• Dataset extract:
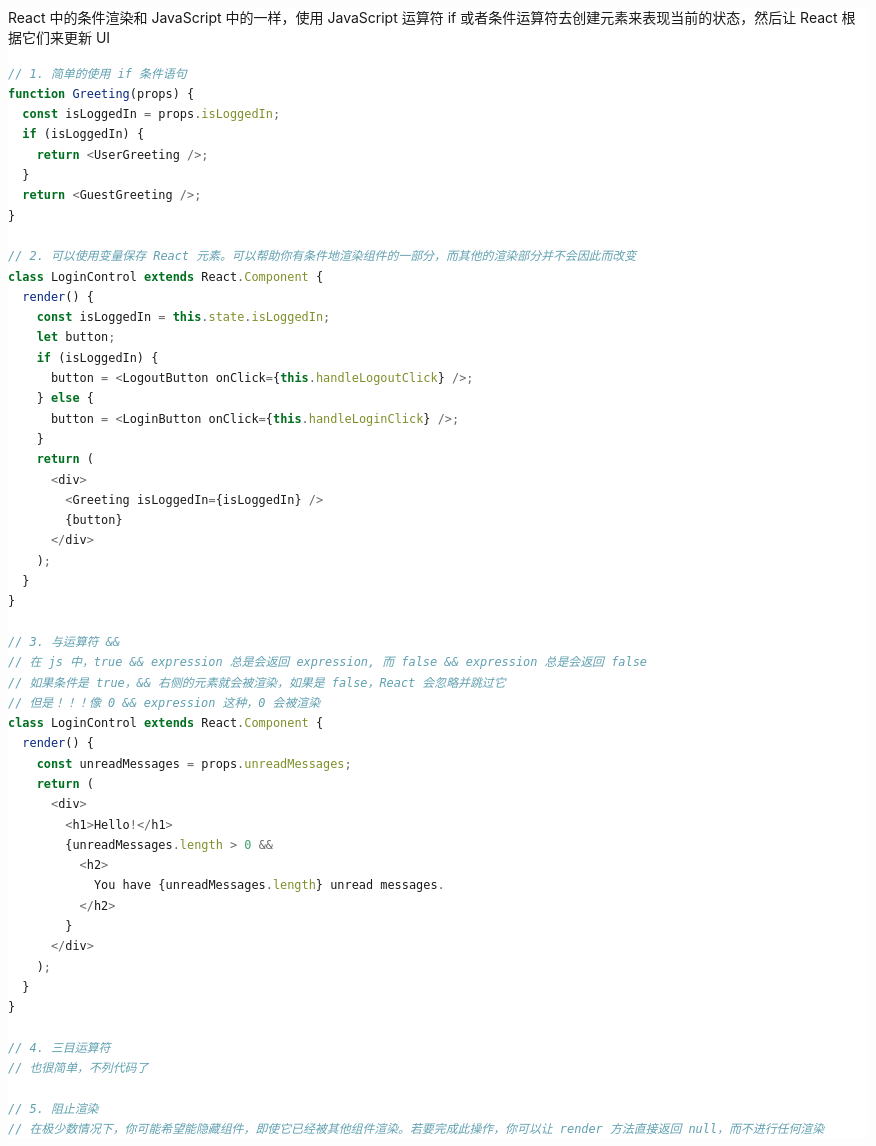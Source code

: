 React 中的条件渲染和 JavaScript 中的一样，使用 JavaScript 运算符 if 或者条件运算符去创建元素来表现当前的状态，然后让 React 根据它们来更新 UI

```js
// 1. 简单的使用 if 条件语句
function Greeting(props) {
  const isLoggedIn = props.isLoggedIn;
  if (isLoggedIn) {
    return <UserGreeting />;
  }
  return <GuestGreeting />;
}

// 2. 可以使用变量保存 React 元素。可以帮助你有条件地渲染组件的一部分，而其他的渲染部分并不会因此而改变
class LoginControl extends React.Component {
  render() {
    const isLoggedIn = this.state.isLoggedIn;
    let button;
    if (isLoggedIn) {
      button = <LogoutButton onClick={this.handleLogoutClick} />;
    } else {
      button = <LoginButton onClick={this.handleLoginClick} />;
    }
    return (
      <div>
        <Greeting isLoggedIn={isLoggedIn} />
        {button}
      </div>
    );
  }
}

// 3. 与运算符 &&
// 在 js 中，true && expression 总是会返回 expression, 而 false && expression 总是会返回 false
// 如果条件是 true，&& 右侧的元素就会被渲染，如果是 false，React 会忽略并跳过它
// 但是！！！像 0 && expression 这种，0 会被渲染
class LoginControl extends React.Component {
  render() {
    const unreadMessages = props.unreadMessages;
    return (
      <div>
        <h1>Hello!</h1>
        {unreadMessages.length > 0 &&
          <h2>
            You have {unreadMessages.length} unread messages.
          </h2>
        }
      </div>
    );
  }
}

// 4. 三目运算符
// 也很简单，不列代码了

// 5. 阻止渲染
// 在极少数情况下，你可能希望能隐藏组件，即使它已经被其他组件渲染。若要完成此操作，你可以让 render 方法直接返回 null，而不进行任何渲染
```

• Requirement:
Your reply should restate the data above word for word and contain no pictures.

• Answer box:
Source code

: React 中的条件渲染和 JavaScript 中的一样，使用 JavaScript 运算符 if 或者条件运算符去创建元素来表现当前的状态，然后让 React 根据它们来更新 UI

```js
// 1. 简单的使用 if 条件语句
function Greeting(props) {
  const isLoggedIn = props.isLoggedIn;
  if (isLoggedIn) {
    return <UserGreeting />;
  }
  return <GuestGreeting />;
}

// 2. 可以使用变量保存 React 元素。可以帮助你有条件地渲染组件的一部分，而其他的渲染部分并不会因此而改变
class LoginControl extends React.Component {
  render() {
    const isLoggedIn = this.state.isLoggedIn;
    let button;
    if (isLoggedIn) {
      button = <LogoutButton onClick={this.handleLogoutClick} />;
    } else {
      button = <LoginButton onClick={this.handleLoginClick} />;
    }
    return (
      <div>
        <Greeting isLoggedIn={isLoggedIn} />
        {button}
      </div>
    );
  }
}

// 3. 与运算符 &&
// 在 js 中，true && expression 总是会返回 expression, 而 false && expression 总是会返回 false
// 如果条件是 true，&& 右侧的元素就会被渲染，如果是 false，React 会忽略并跳过它
// 但是！！！像 0 && expression 这种，0 会被渲染
class LoginControl extends React.Component {
  render() {
    const unreadMessages = props.unreadMessages;
    return (
      <div>
        <h1>Hello!</h1>
        {unreadMessages.length > 0 &&
          <h2>
            You have {unreadMessages.length} unread messages.
          </h2>
        }
      </div>
    );
  }
}

// 4. 三目运算符
// 也很简单，不列代码了

// 5. 阻止渲染
// 在极少数情况下，你可能希望能隐藏组件，即使它已经被其他组件渲染。若要完成此操作，你可以让 render 方法直接返回 null，而不进行任何渲染
```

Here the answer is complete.